Make sure the hospital’s business development teams understand what the provider-based rule requires and, particularly, how to meet the public awareness requirement. In larger networks, the strategy is typically to market the network versus a single hospital or department. However, it is crucial that the main provider remains part of the marketing strategy and that it is obvious to the consumer which network locations are part of the main provider. Again, the patient needs to know that when they obtain services from a department of ABC Hospital, they will get a bill from ABC Hospital.

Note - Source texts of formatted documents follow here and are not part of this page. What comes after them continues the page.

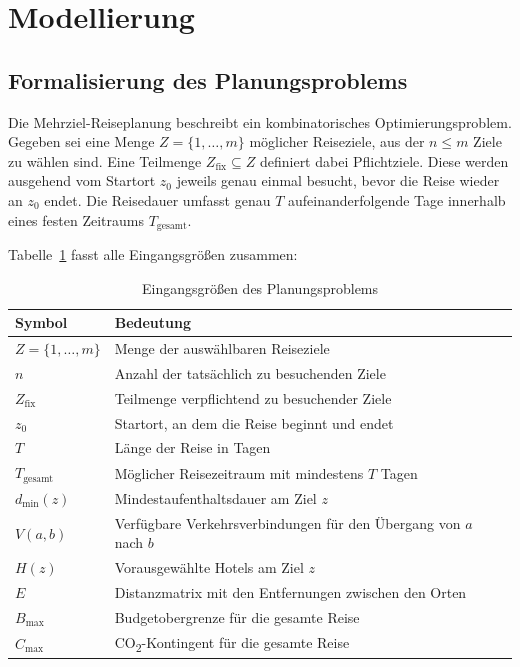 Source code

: \section{Modellierung}
\label{sec:modellierung}

\subsection{Formalisierung des Planungsproblems}
\label{subsec:formalisierung}

Die Mehrziel-Reiseplanung beschreibt ein kombinatorisches Optimierungsproblem. Gegeben sei eine Menge $Z = \{1, \dots, m\}$ möglicher Reiseziele, aus der $n \leq m$ Ziele zu wählen sind. Eine Teilmenge $Z_{\text{fix}} \subseteq Z$ definiert dabei Pflichtziele. Diese werden ausgehend vom Startort $z_0$ jeweils genau einmal besucht, bevor die Reise wieder an $z_0$ endet. Die Reisedauer umfasst genau $T$ aufeinanderfolgende Tage innerhalb eines festen Zeitraums $T_{\text{gesamt}}$.

Tabelle~\ref{tab:eingangsgroessen} fasst alle Eingangsgrößen zusammen:

\begin{table}[H]
  \centering
  \begin{tabular}{@{}lp{10.5cm}@{}}
    \toprule
    Symbol & Bedeutung \\
    \midrule
    $Z = \{1,\dots,m\}$ & Menge der auswählbaren Reiseziele \\
    $n$ & Anzahl der tatsächlich zu besuchenden Ziele \\
    $Z_{\text{fix}}$ & Teilmenge verpflichtend zu besuchender Ziele \\
    $z_0$ & Startort, an dem die Reise beginnt und endet \\
    $T$ & Länge der Reise in Tagen \\
    $T_{\text{gesamt}}$ & Möglicher Reisezeitraum mit mindestens $T$ Tagen \\
    $d_{\min}(z)$ & Mindestaufenthaltsdauer am Ziel $z$ \\
    $V(a,b)$ & Verfügbare Verkehrsverbindungen für den Übergang von $a$ nach $b$ \\
    $H(z)$ & Vorausgewählte Hotels am Ziel $z$ \\
    $E$ & Distanzmatrix mit den Entfernungen zwischen den Orten \\
    $B_{\max}$ & Budgetobergrenze für die gesamte Reise \\
    $C_{\max}$ & CO\textsubscript{2}-Kontingent für die gesamte Reise \\
    \bottomrule
  \end{tabular}
  \caption{Eingangsgrößen des Planungsproblems}
  \label{tab:eingangsgroessen}
\end{table}

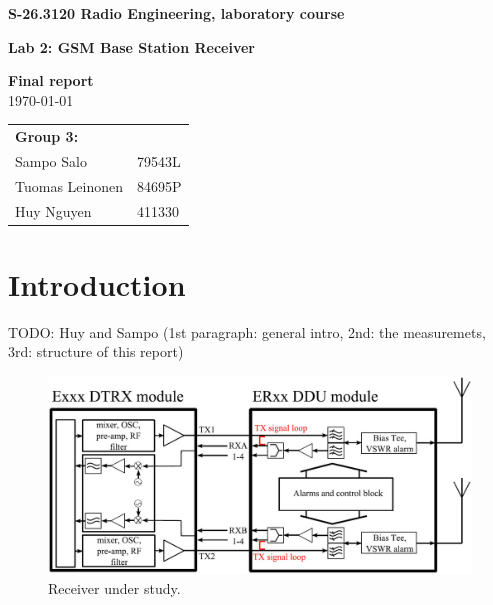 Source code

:\documentclass[a4paper, 12pt]{article}
\begin{document}
\begin{titlepage}
\pagestyle{empty}
\begin{center}

\vspace*{3cm}
\noindent\LARGE{\textbf{S-26.3120 Radio Engineering, laboratory course}}

\vspace*{2cm}

\Large{\textbf{Lab 2: GSM Base Station Receiver}}\\

\vspace*{1.5cm}

\large{\textbf{Final report}}\\
\vspace{1.5cm}
\large{\today}
	
\vspace*{3cm}
\large{
	\begin{tabular}{l l}
		\textbf{Group 3:} 	& \\
		Sampo Salo			& 79543L	\\
		Tuomas Leinonen 	& 84695P	\\
		Huy Nguyen			& 411330		
	\end{tabular}
}

\end{center}

\end{titlepage}


\section{Introduction}

TODO: Huy and Sampo (1st paragraph: general intro, 2nd: the measuremets, 3rd: structure of this report)


\begin{figure}[h!]
	\begin{center}
	\includegraphics[width=\textwidth]{img/bs.jpg}
	\caption{Receiver under study.}
	\label{f:bs}
	\end{center}
	\vspace*{-12pt}
\end{figure}
\end{document}
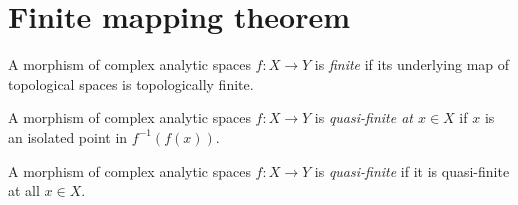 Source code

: \section{Finite mapping theorem}

\begin{definition}
    A morphism of complex analytic spaces $f:X\rightarrow Y$ is \emph{finite} if its underlying map of topological spaces is topologically finite.
\end{definition}
\begin{definition}
    A morphism of complex analytic spaces $f:X\rightarrow Y$ is \emph{quasi-finite at $x\in X$} if $x$ is an isolated point in $f^{-1}(f(x))$.

    A morphism of complex analytic spaces $f:X\rightarrow Y$ is \emph{quasi-finite} if it is quasi-finite at all $x\in X$.
\end{definition}

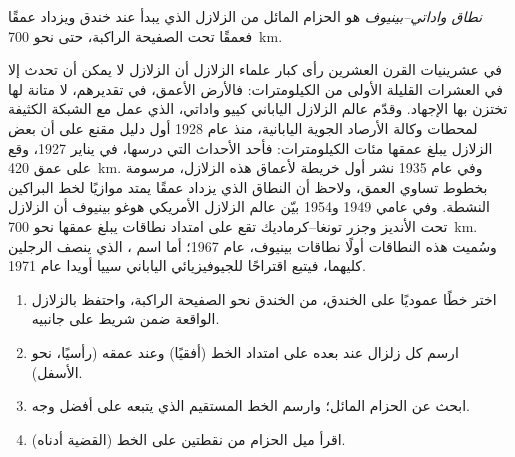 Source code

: \begin{definition}\label{def:g11:subduction-zones:benioff}
\emph{نطاق واداتي--بينيوف} هو الحزام
المائل من الزلازل الذي يبدأ عند خندق ويزداد عمقًا فعمقًا تحت
الصفيحة الراكبة، حتى نحو \qty{700}{km}.
\end{definition}

\begin{history}
في عشرينيات القرن العشرين رأى كبار علماء الزلازل أن الزلازل لا يمكن أن تحدث
إلا في العشرات القليلة الأولى من الكيلومترات: فالأرض الأعمق، في تقديرهم،
لا متانة لها تختزن بها الإجهاد. وقدّم عالم الزلازل الياباني كييو واداتي، الذي عمل مع
الشبكة الكثيفة لمحطات وكالة الأرصاد الجوية اليابانية، منذ عام 1928
أول دليل مقنع على أن بعض الزلازل يبلغ عمقها مئات
الكيلومترات: فأحد الأحداث التي درسها، في يناير 1927، وقع على عمق
\qty{420}{km}. وفي عام 1935 نشر أول خريطة لأعماق
هذه الزلازل، مرسومة بخطوط تساوي العمق، ولاحظ أن النطاق
الذي يزداد عمقًا يمتد موازيًا لخط البراكين النشطة. وفي عامي 1949 و1954 بيّن
عالم الزلازل الأمريكي هوغو بينيوف أن الزلازل تحت الأنديز وجزر
تونغا--كرماديك تقع على امتداد نطاقات يبلغ عمقها
نحو \qty{700}{km}. وسُميت هذه النطاقات أولًا نطاقات بينيوف، عام 1967؛ أما
اسم ، الذي ينصف الرجلين كليهما، فيتبع اقتراحًا
للجيوفيزيائي الياباني سييا أويدا عام 1971.
\end{history}

\begin{method}\label{met:g11:subduction-zones:section}
\begin{enumerate}
  \item اختر خطًا عموديًا على الخندق، من الخندق نحو
        الصفيحة الراكبة، واحتفظ بالزلازل الواقعة ضمن شريط على جانبيه.
  \item ارسم كل زلزال عند بعده على امتداد الخط (أفقيًا)
        وعند عمقه (رأسيًا، نحو الأسفل).
  \item ابحث عن الحزام المائل؛ وارسم الخط المستقيم الذي يتبعه
        على أفضل وجه.
  \item اقرأ ميل الحزام من نقطتين على الخط (القضية
        أدناه).
\end{enumerate}
\end{method}

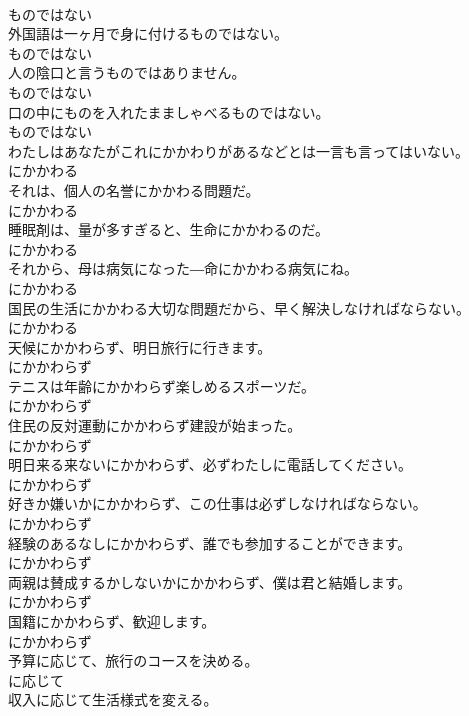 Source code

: \documentclass[8pt]{extreport}
\begin{document}
\begin{CJK}{UTF8}{min}
\\	ものではない
\\	外国語は一ヶ月で身に付けるものではない。	
\\	ものではない
\\	人の陰口と言うものではありません。	
\\	ものではない
\\	口の中にものを入れたまましゃべるものではない。	
\\	ものではない
\\	わたしはあなたがこれにかかわりがあるなどとは一言も言ってはいない。	
\\	にかかわる
\\	それは、個人の名誉にかかわる問題だ。	
\\	にかかわる
\\	睡眠剤は、量が多すぎると、生命にかかわるのだ。	
\\	にかかわる
\\	それから、母は病気になった―命にかかわる病気にね。	
\\	にかかわる
\\	国民の生活にかかわる大切な問題だから、早く解決しなければならない。	
\\	にかかわる
\\	天候にかかわらず、明日旅行に行きます。	
\\	にかかわらず
\\	テニスは年齢にかかわらず楽しめるスポーツだ。	
\\	にかかわらず
\\	住民の反対運動にかかわらず建設が始まった。	
\\	にかかわらず
\\	明日来る来ないにかかわらず、必ずわたしに電話してください。	
\\	にかかわらず
\\	好きか嫌いかにかかわらず、この仕事は必ずしなければならない。	
\\	にかかわらず
\\	経験のあるなしにかかわらず、誰でも参加することができます。	
\\	にかかわらず
\\	両親は賛成するかしないかにかかわらず、僕は君と結婚します。	
\\	にかかわらず
\\	国籍にかかわらず、歓迎します。	
\\	にかかわらず
\\	予算に応じて、旅行のコースを決める。	
\\	に応じて
\\	収入に応じて生活様式を変える。	

\end{CJK}
\end{document}
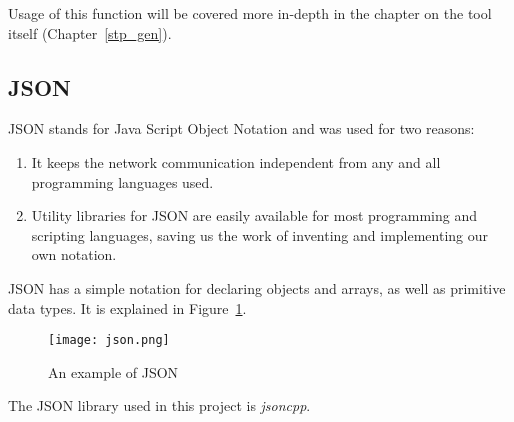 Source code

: Usage of this function will be covered more in-depth in the chapter on the tool itself (Chapter~\ref{stp_gen}).
\subsection{JSON}
JSON stands for Java Script Object Notation and was used for two reasons:
\begin{enumerate}
    \item It keeps the network communication independent from any and all programming languages used.
    \item Utility libraries for JSON are easily available for most programming and scripting languages, saving us the work of inventing and implementing our own notation.
\end{enumerate}
JSON has a simple notation for declaring objects and arrays, as well as primitive data types.
It is explained in Figure~\ref{fig:json}.

\begin{figure}[h]
    \centering
    \texttt{[image: json.png]}
    \caption{An example of JSON}
    \label{fig:json}
\end{figure}

The JSON library used in this project is \textit{jsoncpp}\cite{jsoncpp}.
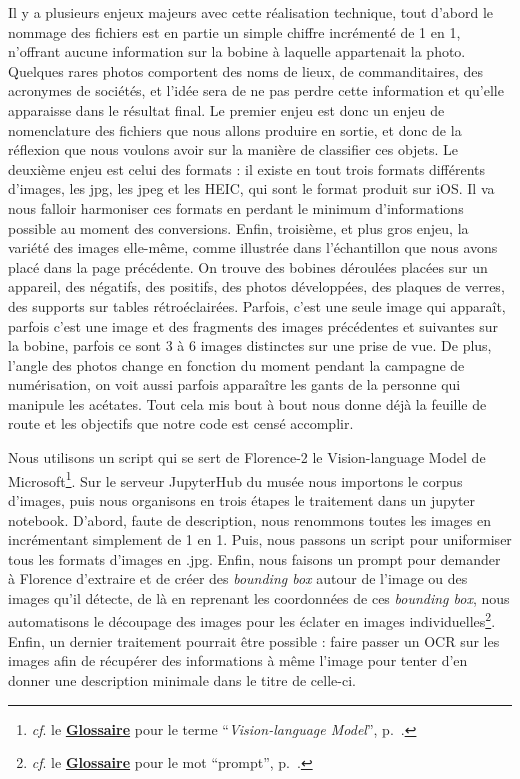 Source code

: Il y a plusieurs enjeux majeurs avec cette réalisation technique, tout d'abord le nommage des fichiers est en partie un simple chiffre incrémenté de 1 en 1, n'offrant aucune information sur la bobine à laquelle appartenait la photo. Quelques rares photos comportent des noms de lieux, de commanditaires, des acronymes de sociétés, et l'idée sera de ne pas perdre cette information et qu'elle apparaisse dans le résultat final. Le premier enjeu est donc un enjeu de nomenclature des fichiers que nous allons produire en sortie, et donc de la réflexion que nous voulons avoir sur la manière de classifier ces objets. Le deuxième enjeu est celui des formats : il existe en tout trois formats différents d'images, les jpg, les jpeg et les HEIC, qui sont le format produit sur iOS. Il va nous falloir harmoniser ces formats en perdant le minimum d'informations possible au moment des conversions. Enfin, troisième, et plus gros enjeu, la variété des images elle-même, comme illustrée dans l'échantillon que nous avons placé dans la page précédente. On trouve des bobines déroulées placées sur un appareil, des négatifs, des positifs, des photos développées, des plaques de verres, des supports sur tables rétroéclairées. Parfois, c'est une seule image qui apparaît, parfois c'est une image et des fragments des images précédentes et suivantes sur la bobine, parfois ce sont 3 à 6 images distinctes sur une prise de vue. De plus, l'angle des photos change en fonction du moment pendant la campagne de numérisation, on voit aussi parfois apparaître les gants de la personne qui manipule les acétates. Tout cela mis bout à bout nous donne déjà la feuille de route et les objectifs que notre code est censé accomplir.

Nous utilisons un script qui se sert de Florence-2 le Vision-language Model de Microsoft\footnote{\textit{cf}. le \textbf{\hyperref[sec:Glossaire]{Glossaire}} pour le terme \enquote{\textit{Vision-language Model}}, p.~\pageref{sec:Glossaire}.}. Sur le serveur JupyterHub du musée nous importons le corpus d'images, puis nous organisons en trois étapes le traitement dans un jupyter notebook. D'abord, faute de description, nous renommons toutes les images en incrémentant simplement de 1 en 1. Puis, nous passons un script pour uniformiser tous les formats d'images en .jpg. Enfin, nous faisons un prompt pour demander à Florence d'extraire et de créer des \textit{bounding box} autour de l'image ou des images qu'il détecte, de là en reprenant les coordonnées de ces \textit{bounding box}, nous automatisons le découpage des images pour les éclater en images individuelles\footnote{\textit{cf}. le \textbf{\hyperref[sec:Glossaire]{Glossaire}} pour le mot \enquote{prompt}, p.~\pageref{sec:Glossaire}.}. Enfin, un dernier traitement pourrait être possible : faire passer un OCR sur les images afin de récupérer des informations à même l'image pour tenter d'en donner une description minimale dans le titre de celle-ci. \hfill\break

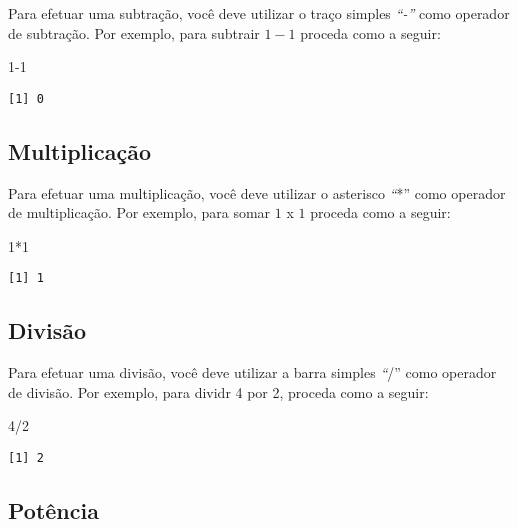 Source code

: \documentclass[
  letterpaper,
  DIV=11,
  numbers=noendperiod]{scrreprt}
\newenvironment{Shaded}{\begin{snugshade}}{\end{snugshade}}
\newcommand{\DecValTok}[1]{\textcolor[rgb]{0.68,0.00,0.00}{#1}}
\newcommand{\SpecialCharTok}[1]{\textcolor[rgb]{0.37,0.37,0.37}{#1}}
\begin{document}
Para efetuar uma subtração, você deve utilizar o traço simples
\emph{``-''} como operador de subtração. Por exemplo, para subtrair
\(1 - 1\) proceda como a seguir:

\begin{Shaded}
\begin{Highlighting}[]
\DecValTok{1{-}1}
\end{Highlighting}
\end{Shaded}

\begin{verbatim}
[1] 0
\end{verbatim}

\subsection{Multiplicação}\label{multiplicauxe7uxe3o}

Para efetuar uma multiplicação, você deve utilizar o asterisco
\emph{``}*'' como operador de multiplicação. Por exemplo, para somar
\(1\) x \(1\) proceda como a seguir:

\begin{Shaded}
\begin{Highlighting}[]
\DecValTok{1}\SpecialCharTok{*}\DecValTok{1}
\end{Highlighting}
\end{Shaded}

\begin{verbatim}
[1] 1
\end{verbatim}

\subsection{Divisão}\label{divisuxe3o}

Para efetuar uma divisão, você deve utilizar a barra simples
\emph{``}/'' como operador de divisão. Por exemplo, para dividr 4 por 2,
proceda como a seguir:

\begin{Shaded}
\begin{Highlighting}[]
\DecValTok{4}\SpecialCharTok{/}\DecValTok{2}
\end{Highlighting}
\end{Shaded}

\begin{verbatim}
[1] 2
\end{verbatim}

\subsection{Potência}\label{potuxeancia}
\end{document}
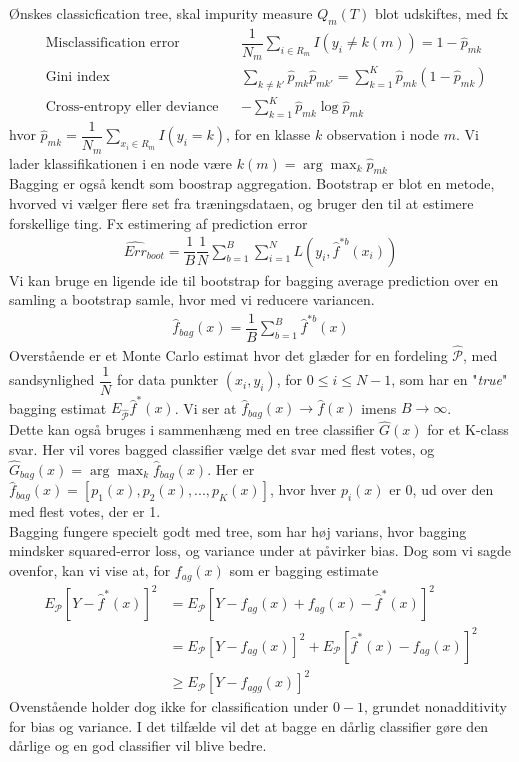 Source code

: \documentclass[paper=a4, fontsize=11pt]{scrartcl} %
\numberwithin{equation}{section} %
\numberwithin{figure}{section} %
\numberwithin{table}{section} %
\begin{document}
	Ønskes classicfication tree, skal impurity measure $Q_m(T)$ blot udskiftes, med fx
	\begin{align*}
	&\text{Misclassification error} &&\dfrac{1}{N_m}\sum_{i\in R_m}I(y_i\not=k(m))=1-\hat{p}_{mk}\\
	&\text{Gini index} &&\sum_{k\not=k'}\hat{p}_{mk}\hat{p}_{mk'}=\sum^K_ {k=1}\hat{p}_{mk}(1-\hat{p}_{mk}) \\
	&\text{Cross-entropy eller deviance} &&-\sum_{k=1}^{K}\hat{p}_{mk}\log\hat{p}_{mk}
	\end{align*}
	hvor $\hat{p}_{mk}=\dfrac{1}{N_m}\sum_{x_i\in R_m}I(y_i=k)$, for en klasse $k$ observation i node $m$. Vi lader klassifikationen i en node være $k(m)=\arg\max_k\hat{p}_{mk}$ \\
	
	Bagging er også kendt som boostrap aggregation. Bootstrap er blot en metode, hvorved vi vælger flere set fra træningsdataen, og bruger den til at estimere forskellige ting. Fx estimering af prediction error
	\begin{align*}
	\widehat{Err}_{boot}=\dfrac{1}{B}\dfrac{1}{N}\sum_{b=1}^{B}\sum_{i=1}^{N}L(y_i,\hat{f}^{*b}(x_i))
	\end{align*}
	Vi kan bruge en ligende ide til bootstrap for bagging average prediction over en samling a bootstrap samle, hvor med vi reducere variancen.
	\begin{align*}
	\hat{f}_{bag}(x)=\dfrac{1}{B}\sum_{b=1}^{B}\hat{f}^{*b}(x)
	\end{align*}
	Overstående er et Monte Carlo estimat hvor det glæder for en fordeling $\widehat{\mathcal{P}}$, med sandsynlighed $\dfrac{1}{N}$ for data punkter $(x_i,y_i)$, for $0\leq i\leq N-1$, som har en "\textit{true}" bagging estimat $E_{\hat{\mathcal{P}}}\hat{f}^*(x)$. Vi ser at $\hat{f}_{bag}(x)\rightarrow\hat{f}(x)$ imens $B\rightarrow \infty$. \\
	
	Dette kan også bruges i sammenhæng med en tree classifier $\hat{G}(x)$ for et K-class svar. Her vil vores bagged classifier vælge det svar med flest votes, og $\hat{G}_{bag}(x)=\arg\max_k\hat{f}_{bag}(x)$. Her er $\hat{f}_{bag}(x)=[p_1(x),p_2(x),...,p_K(x)]$, hvor hver $p_i(x)$ er 0, ud over den med flest votes, der er 1. \\
	
	Bagging fungere specielt godt med tree, som har høj varians, hvor bagging mindsker squared-error loss, og variance under at påvirker bias. Dog som vi sagde ovenfor, kan vi vise at, for $f_{ag}(x)$ som er bagging estimate
	\begin{align*}
	E_\mathcal{P}[Y-\hat{f}^*(x)]^2 &= E_\mathcal{P}[Y-f_{ag}(x)+f_{ag}(x)-\hat{f}^*(x)]^2 \\
	& = E_\mathcal{P}[Y-f_{ag}(x)]^2+E_\mathcal{P}[\hat{f}^*(x)-f_{ag}(x)]^2 \\
	&\geq E_\mathcal{P}[Y-f_{agg}(x)]^2
	\end{align*}
	Ovenstående holder dog ikke for classification under $0-1$, grundet nonadditivity for bias og variance. I det tilfælde vil det at bagge en dårlig classifier gøre den dårlige og en god classifier vil blive bedre. \\
	
\end{document}

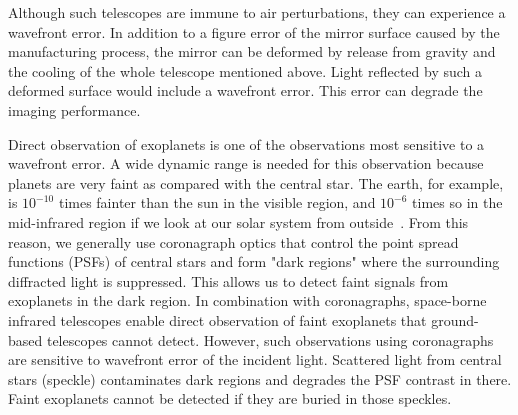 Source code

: \documentclass[a4paper]{article}
\begin{document}
\begin{table}[t]
\centering
\caption{\bf Specifications of space-borne infrared telescopes. ($\ast$ in Launch year means just planning.)}
{}
  \label{telescope}
\end{table}

Although such telescopes are immune to air perturbations, they can experience a wavefront error. In addition to a figure error of the mirror surface caused by the manufacturing process, the mirror can be deformed by release from gravity and the cooling of the whole telescope mentioned above. Light reflected by such a deformed surface would include a wavefront error. This error can degrade the imaging performance.

Direct observation of exoplanets is one of the observations most sensitive to a wavefront error. A wide dynamic range is needed for this observation because planets are very faint as compared with the central star. The earth, for example, is $10^{-10}$ times fainter than the sun in the visible region, and $10^{-6}$ times so in the mid-infrared region if we look at our solar system from outside~\cite{Solar_system_contrast}.
From this reason, we generally use coronagraph optics that control the point spread functions (PSFs) of central stars and form "dark regions" where the surrounding diffracted light is suppressed. This allows us to detect faint signals from exoplanets in the dark region. In combination with coronagraphs, space-borne infrared telescopes enable direct observation of faint exoplanets that ground-based telescopes cannot detect. However, such observations using coronagraphs are sensitive to wavefront error of the incident light. Scattered light from central stars (speckle) contaminates dark regions and degrades the PSF contrast in there. Faint exoplanets cannot be detected if they are buried in those speckles.
\end{document}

In the event your organization submits a provider-based attestation to CMS, CMS will require submission of actual pictures to prove compliance with the public awareness standard. If the pictures are not obvious in proving public awareness, CMS may request that changes be made to signs or other materials to be more obvious.
Audit tip 3: Space sharing
Take a physical tour of the hospital’s provider-based departments to identify any potential space sharing and signage concerns. Have you ever performed site visits of your facilities? If you haven’t, plan to tour your sites to assure compliance! CMS has stated in informal guidance that hospital space must be hospital space 24/7, and that space “cannot be ‘part time’ part of a hospital and ‘part time’ part of another hospital, ASC, physician office or other activity.”[5]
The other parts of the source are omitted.